And what you should say but don’t is, ‘that’s a lot to offer.’

And what you shouldn’t say but do is, ‘that’s a lot to ask.’

What we say is, ‘Our forefather Moses said, ‘let me see your face.’ But you showed him your back because you said, ‘no one can see my face and live.’   What was good enough for Moses is good enough for us.  Just show us your back and we’ll follow you.’

“Now about eight days after these sayings [Jesus] took with him Peter and John and James and went up on the mountain to pray.  And as He was praying, the appearance of His face was altered, and his clothing became dazzling white.”

It wasn’t really what Jesus WAS DOING TO HIMSELF here as much as what HE STOPPED DOING TO HIMSELF.   He stopped holding it in and covering it up – just for a minute, maybe even less than that. Because they couldn’t have survived much more than that.

It wasn’t a spotlight shining down on Him, but the light from within Him that shone out.  Like water that gushes out from a spring, light was gushing out from Him who declares, “I am the light of the world,” until even His clothes were as bright as the sun, until you’d think that when they pierced His hands and feet, lightning bolts would leap out from within Him.

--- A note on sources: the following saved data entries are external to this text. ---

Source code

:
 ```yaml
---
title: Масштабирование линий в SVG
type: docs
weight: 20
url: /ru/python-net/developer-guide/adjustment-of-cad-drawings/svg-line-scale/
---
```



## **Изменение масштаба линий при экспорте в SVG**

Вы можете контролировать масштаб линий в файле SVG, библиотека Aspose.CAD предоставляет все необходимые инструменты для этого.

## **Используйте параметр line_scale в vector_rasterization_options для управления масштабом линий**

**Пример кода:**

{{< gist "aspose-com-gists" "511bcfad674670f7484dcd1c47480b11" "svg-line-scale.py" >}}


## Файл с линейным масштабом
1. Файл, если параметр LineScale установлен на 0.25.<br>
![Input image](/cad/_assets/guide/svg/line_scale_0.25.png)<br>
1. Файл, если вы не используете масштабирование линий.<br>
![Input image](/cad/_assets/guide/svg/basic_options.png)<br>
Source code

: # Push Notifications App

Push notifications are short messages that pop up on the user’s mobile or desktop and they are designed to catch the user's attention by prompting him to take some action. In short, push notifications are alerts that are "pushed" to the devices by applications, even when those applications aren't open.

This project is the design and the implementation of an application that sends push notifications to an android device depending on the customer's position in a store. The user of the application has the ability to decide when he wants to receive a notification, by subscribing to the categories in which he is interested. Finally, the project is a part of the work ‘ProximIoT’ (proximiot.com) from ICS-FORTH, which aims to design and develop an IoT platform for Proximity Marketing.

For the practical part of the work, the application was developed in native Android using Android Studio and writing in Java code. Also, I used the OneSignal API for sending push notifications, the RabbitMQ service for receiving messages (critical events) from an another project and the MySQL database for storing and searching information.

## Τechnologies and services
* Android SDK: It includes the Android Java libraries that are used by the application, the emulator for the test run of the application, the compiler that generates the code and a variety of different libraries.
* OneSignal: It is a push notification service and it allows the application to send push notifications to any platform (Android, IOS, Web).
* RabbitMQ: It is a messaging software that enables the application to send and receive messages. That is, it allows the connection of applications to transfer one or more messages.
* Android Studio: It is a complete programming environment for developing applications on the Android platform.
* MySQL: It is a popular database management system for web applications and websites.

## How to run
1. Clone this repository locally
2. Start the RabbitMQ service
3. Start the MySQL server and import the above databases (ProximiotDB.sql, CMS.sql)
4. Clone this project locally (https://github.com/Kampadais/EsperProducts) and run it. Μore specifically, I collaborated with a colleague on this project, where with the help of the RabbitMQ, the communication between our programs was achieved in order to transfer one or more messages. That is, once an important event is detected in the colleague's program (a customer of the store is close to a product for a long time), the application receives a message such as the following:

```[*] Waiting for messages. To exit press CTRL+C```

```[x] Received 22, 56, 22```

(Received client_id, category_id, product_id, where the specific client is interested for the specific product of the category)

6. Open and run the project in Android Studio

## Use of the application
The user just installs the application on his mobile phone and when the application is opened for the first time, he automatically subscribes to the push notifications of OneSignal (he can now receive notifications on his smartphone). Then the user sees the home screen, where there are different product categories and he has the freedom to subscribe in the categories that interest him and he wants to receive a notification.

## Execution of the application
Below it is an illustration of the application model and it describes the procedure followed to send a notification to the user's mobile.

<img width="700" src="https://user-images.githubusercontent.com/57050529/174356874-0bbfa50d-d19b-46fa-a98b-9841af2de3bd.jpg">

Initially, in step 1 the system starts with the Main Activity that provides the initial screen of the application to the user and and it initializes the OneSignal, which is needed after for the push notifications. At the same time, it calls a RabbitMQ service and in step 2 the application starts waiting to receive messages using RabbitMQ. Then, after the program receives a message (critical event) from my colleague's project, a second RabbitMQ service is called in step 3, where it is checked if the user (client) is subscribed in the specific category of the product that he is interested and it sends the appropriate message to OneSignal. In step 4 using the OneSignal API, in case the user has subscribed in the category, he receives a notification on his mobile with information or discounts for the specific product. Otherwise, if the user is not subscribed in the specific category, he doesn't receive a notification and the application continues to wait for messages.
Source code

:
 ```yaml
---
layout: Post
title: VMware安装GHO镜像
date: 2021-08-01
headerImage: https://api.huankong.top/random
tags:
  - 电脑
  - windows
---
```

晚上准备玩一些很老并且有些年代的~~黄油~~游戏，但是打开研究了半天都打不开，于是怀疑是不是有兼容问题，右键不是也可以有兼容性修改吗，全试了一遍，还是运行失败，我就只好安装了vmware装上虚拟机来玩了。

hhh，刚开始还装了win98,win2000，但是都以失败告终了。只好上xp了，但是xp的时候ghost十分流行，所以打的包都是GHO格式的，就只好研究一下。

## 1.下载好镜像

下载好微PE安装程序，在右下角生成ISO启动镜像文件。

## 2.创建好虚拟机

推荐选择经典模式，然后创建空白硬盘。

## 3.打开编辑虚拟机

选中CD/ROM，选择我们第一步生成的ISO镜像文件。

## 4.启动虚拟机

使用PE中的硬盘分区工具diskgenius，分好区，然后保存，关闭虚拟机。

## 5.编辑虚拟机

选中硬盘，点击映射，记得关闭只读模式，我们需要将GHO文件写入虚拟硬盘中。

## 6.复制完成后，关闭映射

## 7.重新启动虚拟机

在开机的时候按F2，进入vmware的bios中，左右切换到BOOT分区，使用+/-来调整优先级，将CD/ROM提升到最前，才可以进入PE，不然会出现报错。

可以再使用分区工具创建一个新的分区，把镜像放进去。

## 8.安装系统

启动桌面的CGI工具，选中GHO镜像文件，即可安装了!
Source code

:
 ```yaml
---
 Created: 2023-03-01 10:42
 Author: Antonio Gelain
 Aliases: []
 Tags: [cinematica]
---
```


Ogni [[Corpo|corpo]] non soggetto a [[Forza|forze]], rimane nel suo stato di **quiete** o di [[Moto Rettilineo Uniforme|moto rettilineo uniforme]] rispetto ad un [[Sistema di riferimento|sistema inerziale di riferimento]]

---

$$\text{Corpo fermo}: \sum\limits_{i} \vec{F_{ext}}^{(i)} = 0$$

“And behold, two men were talking with him, Moses and Elijah, who appeared in glory and spoke of his departure which he was about to accomplish at Jerusalem.” 

The word for “departure” in Greek, is “exodus.” “Ex” = ‘out.’  “Odos” = ‘way.” “The road out.”  In the first “Exodus,” “the road out” of Egypt led right through the middle of the Red Sea.  And Moses said to the people, ‘follow me’ and they said, ‘show us a sign.’ And Moses said, ‘watch this,’ and parted the Red Sea and showed them the “way out’ of their life in the dark and dirty and painful and lonely place where they lived.  And they followed him.

“Now Peter and those who were with him were heavy with sleep.”   Jesus had taken them up the mountain with Him and they fell asleep as He prayed.  Later, He would take these same three to a Garden called Gethsemane to watch while He prayed.  And they would fall asleep again.  But there, they would awake to see Jesus’ face “altered” by His bloody sweat.  Here, but when they became fully awake, they saw his glory and the two men who stood with him.”  

Friends, listen to this very carefully. They fell asleep, and they awoke.  And when they awoke, they saw the glory of God in the face of Jesus Christ, surrounded by the saints who had died but who are very much alive.

What else is this but a picture of the experience of everyone who dies in faith?  We fall asleep in death.  We awake in the presence of the glory of God and we see Jesus – ‘face to face’ and ‘as He is.’  His divinity no longer hidden under His humanity, or under the word or the water or the bread and wine, but fully revealed – not apart from humanity but shining through it.

This is what the Prophet Isaiah was talking about when he sang, “You who dwell in the dust, awake and sing for joy!” (Is. 26:19).   

When Paul writes to the Ephesians, he quotes an old baptismal hymn, “Awake, O sleeper, and arise from the dead, and Christ will shine on you.”  (Eph. 5:14).

“When they became fully awake, they saw His glory…”  It’s like they awoke in heaven, which “has no need of sun or moon to shine on it, for the glory of God gives it light and its lamp is the Lamb… And there will be no night there. And no darkness and no dirt and not pain and no more loneliness.  (Rev. 21:23-24).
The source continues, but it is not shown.